La conservation des espèces menacées par les activités humaines consiste à favoriser la reprise de la croissance des populations en limitant l’impact des différentes menaces sur la survie ou la reproduction des individus. Face à la complexité des processus écologiques et l’urgence d’agir dans un contexte de ressources financières limitées, une évaluation des bénéfices des actions mises en œuvre est nécessaire pour permettre une gestion efficace des populations menacées. L’aigle de Bonelli est un bon exemple d’espèce menacée bénéficiant depuis plusieurs décennies de mesures de gestion conservatoire. Elle fait aussi l’objet d’un programme de baguage ininterrompu depuis 1990 qui a permis de baguer environ 95% des poussins nés en France depuis cette date (Ponchon & Ravayrol 2015). Enfin, un effort très important de relecture des bagues est assuré plus particulièrement depuis 1995. L’électrocution des aigles sur les pylônes électriques a rapidement été identifiée comme une cause de déclin majeure pour l’espèce.

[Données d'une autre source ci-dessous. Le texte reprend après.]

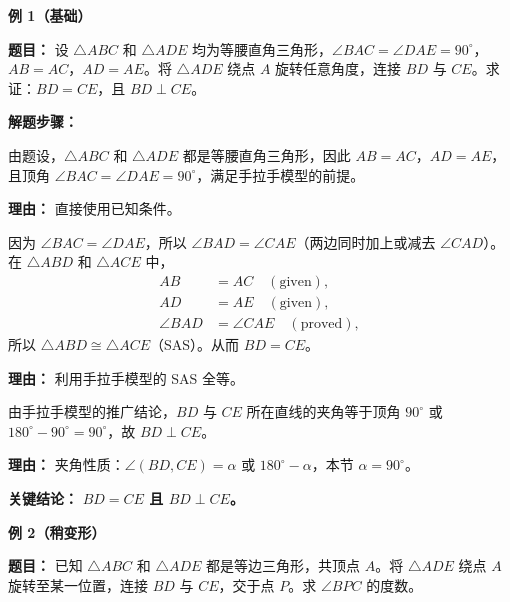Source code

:\begin{examplebox}
	\textbf{\textcolor{CExample}{例 1（基础）}}

	\textbf{\textcolor{CExample}{题目：}}
	设 $\triangle ABC$ 和 $\triangle ADE$ 均为等腰直角三角形，$\angle BAC = \angle DAE = 90^\circ$，$AB = AC$，$AD = AE$。将 $\triangle ADE$ 绕点 $A$ 旋转任意角度，连接 $BD$ 与 $CE$。求证：$BD = CE$，且 $BD \perp CE$。

	\textbf{\textcolor{CExample}{解题步骤：}}
	\begin{description}[style=nextline, leftmargin=2.8em, labelsep=0.5em, itemsep=0.45em]
		\item[\textbf{第一步（条件识别）：}]
			由题设，$\triangle ABC$ 和 $\triangle ADE$ 都是等腰直角三角形，因此 $AB = AC$，$AD = AE$，且顶角 $\angle BAC = \angle DAE = 90^\circ$，满足手拉手模型的前提。
			\par\textbf{理由：}
			直接使用已知条件。

		\item[\textbf{第二步（全等证明）：}]
			因为 $\angle BAC = \angle DAE$，所以 $\angle BAD = \angle CAE$（两边同时加上或减去 $\angle CAD$）。在 $\triangle ABD$ 和 $\triangle ACE$ 中，
			\[
				\begin{aligned}
					AB &= AC \quad (\text{given}),\\
					AD &= AE \quad (\text{given}),\\
					\angle BAD &= \angle CAE \quad (\text{proved}),
			\end{aligned}
			\]
			所以 $\triangle ABD \cong \triangle ACE$（SAS）。从而 $BD = CE$。
			\par\textbf{理由：}
			利用手拉手模型的 SAS 全等。

		\item[\textbf{第三步（垂直推得）：}]
			由手拉手模型的推广结论，$BD$ 与 $CE$ 所在直线的夹角等于顶角 $90^\circ$ 或 $180^\circ-90^\circ=90^\circ$，故 $BD \perp CE$。
			\par\textbf{理由：}
			夹角性质：$\angle(BD, CE) = \alpha$ 或 $180^\circ-\alpha$，本节 $\alpha=90^\circ$。
	\end{description}

	\textbf{\textcolor{CExample}{关键结论：}}
	\textbf{$BD = CE$ 且 $BD \perp CE$。}

	\medskip
	\textbf{\textcolor{CExample}{例 2（稍变形）}}

	\textbf{\textcolor{CExample}{题目：}}
	已知 $\triangle ABC$ 和 $\triangle ADE$ 都是等边三角形，共顶点 $A$。将 $\triangle ADE$ 绕点 $A$ 旋转至某一位置，连接 $BD$ 与 $CE$，交于点 $P$。求 $\angle BPC$ 的度数。


\end{examplebox}
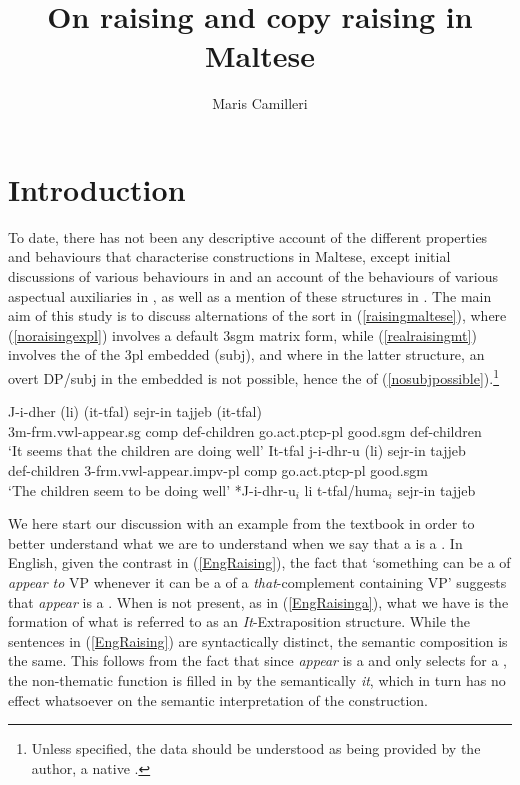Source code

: \documentclass[output=paper]{LSP/langsci}
\author{Maris Camilleri\affiliation{University of Essex}}
\title{On raising and copy raising in Maltese}
\begin{document}
\section{Introduction} 

To date, there has not been any descriptive account of the different properties and behaviours that characterise  constructions in Maltese, except initial discussions of various behaviours in  and an account of the  behaviours of various aspectual auxiliaries in , as well as a mention of these structures in . The main aim of this study is to discuss alternations of the sort in (\ref{raisingmaltese}), where (\ref{noraisingexpl}) involves a default {\sc 3sgm} matrix form, while (\ref{realraisingmt}) involves the  of the {\sc 3pl} embedded  ({\sc subj}), and where in the latter structure, an overt DP/{\sc subj} in the embedded  is not possible, hence the  of (\ref{nosubjpossible}).\footnote{Unless specified, the data should be understood as being provided by the author, a native .} 

\ea \label{raisingmaltese}
\ea \label{noraisingexpl}
\gll J-i-dher (li) (it-tfal) sejr-in tajjeb (it-tfal){\footnotemark}\\
3{\sc m}-{\sc frm.vwl}-appear.{\sc sg} {\sc comp} {\sc def-}children go.{\sc act.ptcp-pl} good.{\sc sgm} {\sc def-}children\\
\glt `It seems that the children are doing well'
\ex \label{realraisingmt}
\gll It-tfal j-i-dhr-u (li) sejr-in tajjeb\\
{\sc def-}children 3-{\sc frm.vwl}-appear.{\sc impv-pl} {\sc comp} go.{\sc act.ptcp-pl} good.{\sc sgm}\\
\glt `The children seem to be doing well'
\ex \label{nosubjpossible} *J-i-dhr-u$_{i}$ li t-tfal/huma$_{i}$ sejr-in tajjeb
\z
\z  

We here start our discussion with an example from the  textbook in order to better understand what we are to understand when we say that a  is a . In English, given the contrast in (\ref{EngRaising}), the fact that `something can be a  of \emph{appear to} VP whenever it can be a  of a \emph{that}-complement containing VP' suggests that \emph{appear} is a . When  is not present, as in (\ref{EngRaisinga}), what we have is the formation of what is referred to as an \emph{It}-Extraposition structure. While the sentences in (\ref{EngRaising}) are syntactically distinct, the semantic composition is the same. This follows from the fact that since \emph{appear} is a  and only selects for a , the non-thematic  function is filled in by the semantically  \emph{it}, which in turn has no effect whatsoever on the semantic interpretation of the construction.
\end{document}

Ceci a conduit à partir de 1997 à la mise en œuvre d’actions visant à la neutralisation des pylônes dangereux à la fois sur les territoires de reproduction connus mais aussi dans les zones d’erratisme de l’espèce. Si l’impact positif de telles mesures de neutralisation sur la dynamique des populations d’oiseaux n’avait jusqu’alors jamais été montré au niveau international, des travaux se basant sur les données du programme de CMR sur l’Aigle de Bonelli en France ont pu évaluer les bénéfices obtenus par ces actions. Un premier travail a permis de vérifier la forte diminution des taux de mortalité par électrocution et l’augmentation globale de la survie des aigles à partir de 1997 (Chevallier et al. 2015), un second travail a permis de montrer que l’augmentation observée du nombre de couples reproducteurs en France depuis les années 2000 était effectivement expliquée par cette action de conservation bien que la population d’aigles du Sud de la France soit encore soutenue par un renfort d’immigrants venus d’Espagne (Lieury et al. 2016). Ces travaux montrent l’importance des efforts de suivis individuels menés sur le long terme pour montrer les bénéfices réels des actions menées sur le terrain et tenter de les améliorer encore.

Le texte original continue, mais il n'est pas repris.